Theme author, Ben Word, has been working for some time on Roots: “a starting WordPress theme based on HTML5 Boilerplate & Bootstrap from Twitter.” Back in November, Word wrote an article about how they’re hiding the fact that the theme is powered by WordPress.
In the Roots theme we’re taking several steps to ensure that a visitor to your website won’t know that you’re using WordPress
They do some interesting things, including rewriting URLs to theme assets & plugins to hide the wp-content
directory and rewriting URLs to root-relative addresses. Additionally there’s a “walker” class for custom navigation menus, so you could do something like:
wp_nav_menu(array('theme_location' => 'primary_navigation', 'walker' => new roots_nav_walker()));
I’m offering it here as a plugin with some minor changes. Word’s original post is code directly from the Roots theme which is meant to “hide” the fact that a site is running on WordPress. That’s fine for them. I didn’t want to make any decisions about where the assets folder should be for an unsuspecting person who may have been using WordPress for some time. Cleaning wp_head
sounds good in practice and I’m sure there’s some stuff in there that most people don’t need, but there’s a reason it got so messy in the first place. I’m still doing a bit of cleaning there, the scripts to make tagging word in Windows Live Writer will be removed along with the wp_generator
script that writes out the WordPress version to a meta tag — it’s considered to be a security risk to let people know your WordPress version.
Hi Josh,
I was looking at the roots site last night then came accross your plugin.

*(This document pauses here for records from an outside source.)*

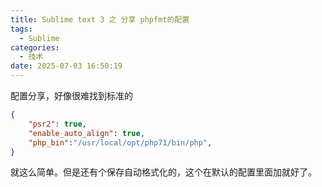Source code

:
 ```yaml
---
title: Sublime text 3 之 分享 phpfmt的配置
tags:
  - Sublime
categories:
  - 技术
date: 2025-07-03 16:50:19
---
```


配置分享，好像很难找到标准的

```json
{
    "psr2": true,
    "enable_auto_align": true,
    "php_bin":"/usr/local/opt/php71/bin/php",
}
```

就这么简单。但是还有个保存自动格式化的，这个在默认的配置里面加就好了。
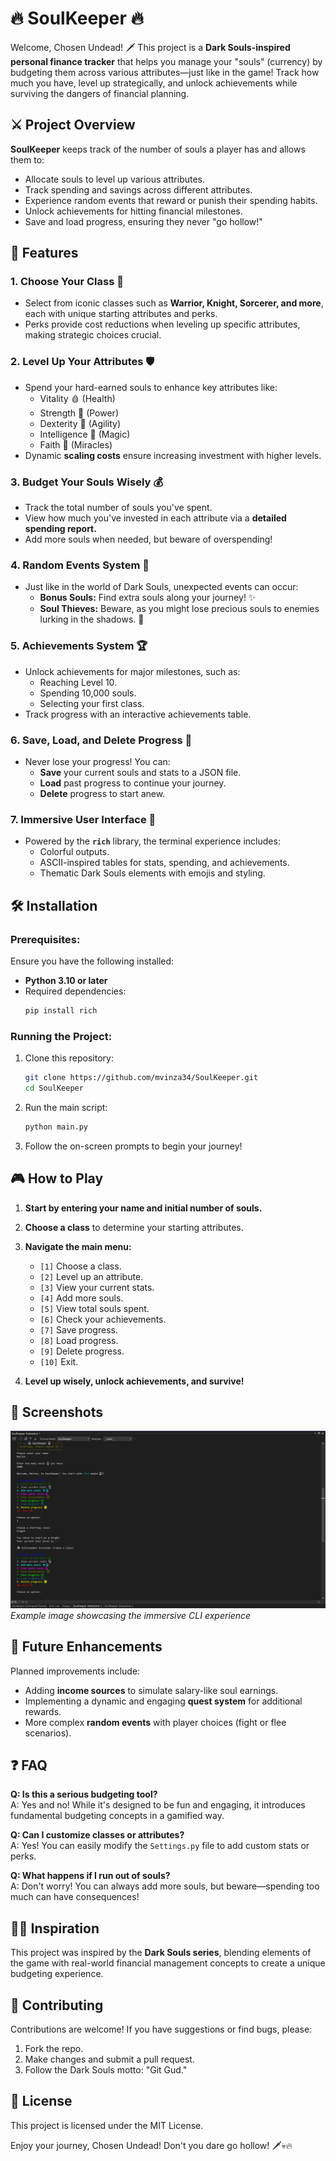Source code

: ﻿# **🔥 SoulKeeper 🔥**  

Welcome, Chosen Undead! 🗡️ This project is a **Dark Souls-inspired personal finance tracker** that helps you manage your "souls" (currency) by budgeting them across various attributes—just like in the game! Track how much you have, level up strategically, and unlock achievements while surviving the dangers of financial planning.  

## **⚔️ Project Overview**  

**SoulKeeper** keeps track of the number of souls a player has and allows them to:  
- Allocate souls to level up various attributes.  
- Track spending and savings across different attributes.  
- Experience random events that reward or punish their spending habits.  
- Unlock achievements for hitting financial milestones.  
- Save and load progress, ensuring they never "go hollow!"  

## **📜 Features**  

### **1. Choose Your Class** 🏹  
- Select from iconic classes such as **Warrior, Knight, Sorcerer, and more**, each with unique starting attributes and perks.  
- Perks provide cost reductions when leveling up specific attributes, making strategic choices crucial.  

### **2. Level Up Your Attributes** 🛡️  
- Spend your hard-earned souls to enhance key attributes like:  
  - Vitality 🩸 (Health)  
  - Strength 💪 (Power)  
  - Dexterity 🏃 (Agility)  
  - Intelligence 🧠 (Magic)  
  - Faith 🙏 (Miracles)  
- Dynamic **scaling costs** ensure increasing investment with higher levels.  

### **3. Budget Your Souls Wisely** 💰  
- Track the total number of souls you've spent.  
- View how much you've invested in each attribute via a **detailed spending report.**  
- Add more souls when needed, but beware of overspending!  

### **4. Random Events System** 🎲  
- Just like in the world of Dark Souls, unexpected events can occur:  
  - **Bonus Souls:** Find extra souls along your journey! ✨  
  - **Soul Thieves:** Beware, as you might lose precious souls to enemies lurking in the shadows. 👻  

### **5. Achievements System** 🏆  
- Unlock achievements for major milestones, such as:  
  - Reaching Level 10.  
  - Spending 10,000 souls.  
  - Selecting your first class.  
- Track progress with an interactive achievements table.  

### **6. Save, Load, and Delete Progress** 📂  
- Never lose your progress! You can:  
  - **Save** your current souls and stats to a JSON file.  
  - **Load** past progress to continue your journey.  
  - **Delete** progress to start anew.  

### **7. Immersive User Interface** 🎨  
- Powered by the **`rich`** library, the terminal experience includes:  
  - Colorful outputs.  
  - ASCII-inspired tables for stats, spending, and achievements.  
  - Thematic Dark Souls elements with emojis and styling.  

## **🛠️ Installation**  

### **Prerequisites:**  
Ensure you have the following installed:  
- **Python 3.10 or later**  
- Required dependencies:  
  ```bash
  pip install rich
  ```

### **Running the Project:**  
1. Clone this repository:  
   ```bash
   git clone https://github.com/mvinza34/SoulKeeper.git
   cd SoulKeeper
   ```  
2. Run the main script:  
   ```bash
   python main.py
   ```  
3. Follow the on-screen prompts to begin your journey!  

## **🎮 How to Play**  

1. **Start by entering your name and initial number of souls.**  
2. **Choose a class** to determine your starting attributes.  
3. **Navigate the main menu:**  
   - `[1]` Choose a class.  
   - `[2]` Level up an attribute.  
   - `[3]` View your current stats.  
   - `[4]` Add more souls.  
   - `[5]` View total souls spent.  
   - `[6]` Check your achievements.  
   - `[7]` Save progress.  
   - `[8]` Load progress.  
   - `[9]` Delete progress.  
   - `[10]` Exit.  

4. **Level up wisely, unlock achievements, and survive!**  

## **📸 Screenshots**  

![SoulKeeper Screenshot](./screenshots/soulkeeper_interface.PNG)  
_Example image showcasing the immersive CLI experience_  

## **🚀 Future Enhancements**  

Planned improvements include:  
- Adding **income sources** to simulate salary-like soul earnings.  
- Implementing a dynamic and engaging **quest system** for additional rewards.
- More complex **random events** with player choices (fight or flee scenarios).  

## **❓ FAQ**  

**Q: Is this a serious budgeting tool?**  
A: Yes and no! While it's designed to be fun and engaging, it introduces fundamental budgeting concepts in a gamified way.  

**Q: Can I customize classes or attributes?**  
A: Yes! You can easily modify the `Settings.py` file to add custom stats or perks.  

**Q: What happens if I run out of souls?**  
A: Don't worry! You can always add more souls, but beware—spending too much can have consequences!  

## **🧙‍♂️ Inspiration**  

This project was inspired by the **Dark Souls series**, blending elements of the game with real-world financial management concepts to create a unique budgeting experience.  

## **🤝 Contributing**  

Contributions are welcome! If you have suggestions or find bugs, please:  
1. Fork the repo.  
2. Make changes and submit a pull request.  
3. Follow the Dark Souls motto: "Git Gud."  

## **📜 License**  
This project is licensed under the MIT License.  


Enjoy your journey, Chosen Undead! Don't you dare go hollow! 🗡️💀🔥  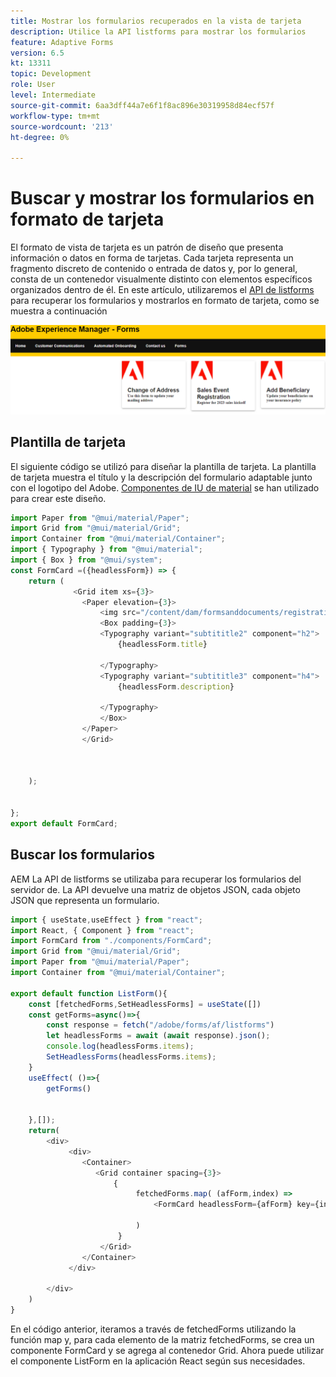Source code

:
 ```yaml
---
title: Mostrar los formularios recuperados en la vista de tarjeta
description: Utilice la API listforms para mostrar los formularios
feature: Adaptive Forms
version: 6.5
kt: 13311
topic: Development
role: User
level: Intermediate
source-git-commit: 6aa3dff44a7e6f1f8ac896e30319958d84ecf57f
workflow-type: tm+mt
source-wordcount: '213'
ht-degree: 0%

---
```



# Buscar y mostrar los formularios en formato de tarjeta

El formato de vista de tarjeta es un patrón de diseño que presenta información o datos en forma de tarjetas. Cada tarjeta representa un fragmento discreto de contenido o entrada de datos y, por lo general, consta de un contenedor visualmente distinto con elementos específicos organizados dentro de él. En este artículo, utilizaremos el [API de listforms](https://opensource.adobe.com/aem-forms-af-runtime/api/#tag/List-Forms/operation/listForms) para recuperar los formularios y mostrarlos en formato de tarjeta, como se muestra a continuación

![card-view](./assets/card-view-forms.png)

## Plantilla de tarjeta

El siguiente código se utilizó para diseñar la plantilla de tarjeta. La plantilla de tarjeta muestra el título y la descripción del formulario adaptable junto con el logotipo del Adobe. [Componentes de IU de material](https://mui.com/) se han utilizado para crear este diseño.

```javascript
import Paper from "@mui/material/Paper";
import Grid from "@mui/material/Grid";
import Container from "@mui/material/Container";
import { Typography } from "@mui/material";
import { Box } from "@mui/system";
const FormCard =({headlessForm}) => {
    return (
              <Grid item xs={3}>
                <Paper elevation={3}>
                    <img src="/content/dam/formsanddocuments/registrationform/jcr:content/renditions/cq5dam.thumbnail.48.48.png" className="img"/>
                    <Box padding={3}>
                    <Typography variant="subtititle2" component="h2">
                        {headlessForm.title}
                    
                    </Typography>
                    <Typography variant="subtititle3" component="h4">
                        {headlessForm.description}
                    
                    </Typography>
                    </Box>
                </Paper>
                </Grid>
          


    );
    

};
export default FormCard;
```

## Buscar los formularios

AEM La API de listforms se utilizaba para recuperar los formularios del servidor de. La API devuelve una matriz de objetos JSON, cada objeto JSON que representa un formulario.

```javascript
import { useState,useEffect } from "react";
import React, { Component } from "react";
import FormCard from "./components/FormCard";
import Grid from "@mui/material/Grid";
import Paper from "@mui/material/Paper";
import Container from "@mui/material/Container";
 
export default function ListForm(){
    const [fetchedForms,SetHeadlessForms] = useState([])
    const getForms=async()=>{
        const response = fetch("/adobe/forms/af/listforms")
        let headlessForms = await (await response).json();
        console.log(headlessForms.items);
        SetHeadlessForms(headlessForms.items);
    }
    useEffect( ()=>{
        getForms()
        

    },[]);
    return(
        <div>
             <div>
                <Container>
                   <Grid container spacing={3}>
                       {
                            fetchedForms.map( (afForm,index) =>
                                <FormCard headlessForm={afForm} key={index}/>
                         
                            )
                        }
                    </Grid>
                </Container>
             </div>

        </div>
    )
}
```

En el código anterior, iteramos a través de fetchedForms utilizando la función map y, para cada elemento de la matriz fetchedForms, se crea un componente FormCard y se agrega al contenedor Grid. Ahora puede utilizar el componente ListForm en la aplicación React según sus necesidades.
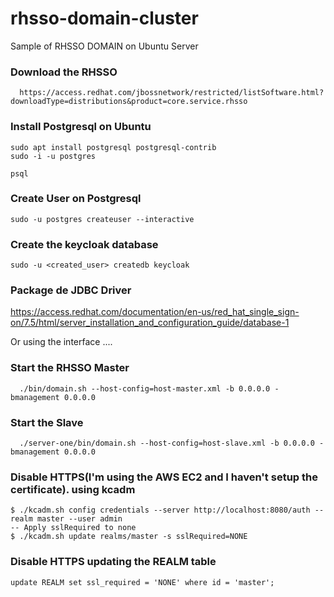# rhsso-domain-cluster
Sample of RHSSO DOMAIN on Ubuntu Server


### Download the RHSSO
```console
  https://access.redhat.com/jbossnetwork/restricted/listSoftware.html?downloadType=distributions&product=core.service.rhsso
```

### Install Postgresql on Ubuntu
```console
sudo apt install postgresql postgresql-contrib
sudo -i -u postgres

psql
```

### Create User on Postgresql
```console
sudo -u postgres createuser --interactive
```

### Create the keycloak database
```console
sudo -u <created_user> createdb keycloak
```



### Package de JDBC Driver
https://access.redhat.com/documentation/en-us/red_hat_single_sign-on/7.5/html/server_installation_and_configuration_guide/database-1

Or using the interface
....


### Start the RHSSO Master
```console
  ./bin/domain.sh --host-config=host-master.xml -b 0.0.0.0 -bmanagement 0.0.0.0
```

### Start the Slave 
```console
  ./server-one/bin/domain.sh --host-config=host-slave.xml -b 0.0.0.0 -bmanagement 0.0.0.0
```
### Disable HTTPS(I'm using the AWS EC2 and I haven't setup the certificate). using kcadm
```console
$ ./kcadm.sh config credentials --server http://localhost:8080/auth --realm master --user admin
-- Apply sslRequired to none
$ ./kcadm.sh update realms/master -s sslRequired=NONE
```
### Disable HTTPS updating the REALM table
```console
update REALM set ssl_required = 'NONE' where id = 'master';
```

May I ask please what you can use it for.
So, in the Roots theme they’re trying to hide the fact that WordPress is the CMS behind the site. There are many reasons you would want to do this. Some people don’t like the markup WordPress generates. Some people don’t feel safe when people know they’re on WordPress. I happen to like it because it rewrites all URLs to be root relative. So when you’re creating a new theme, all assets are rewritten to /js, /css, or /images — assuming you follow the HTML5 Boilerplate model.
Hi Josh,
Interesting plugin! So after I install wp and activate the plugins… What changes should I make to my wp files in order for the theme to work again?
Thanks
Everything is going to be root relative so if WordPress isn’t installed as the root it might not even work. I’ll have to look into this later. I don’t think I had to do anything to get it to work.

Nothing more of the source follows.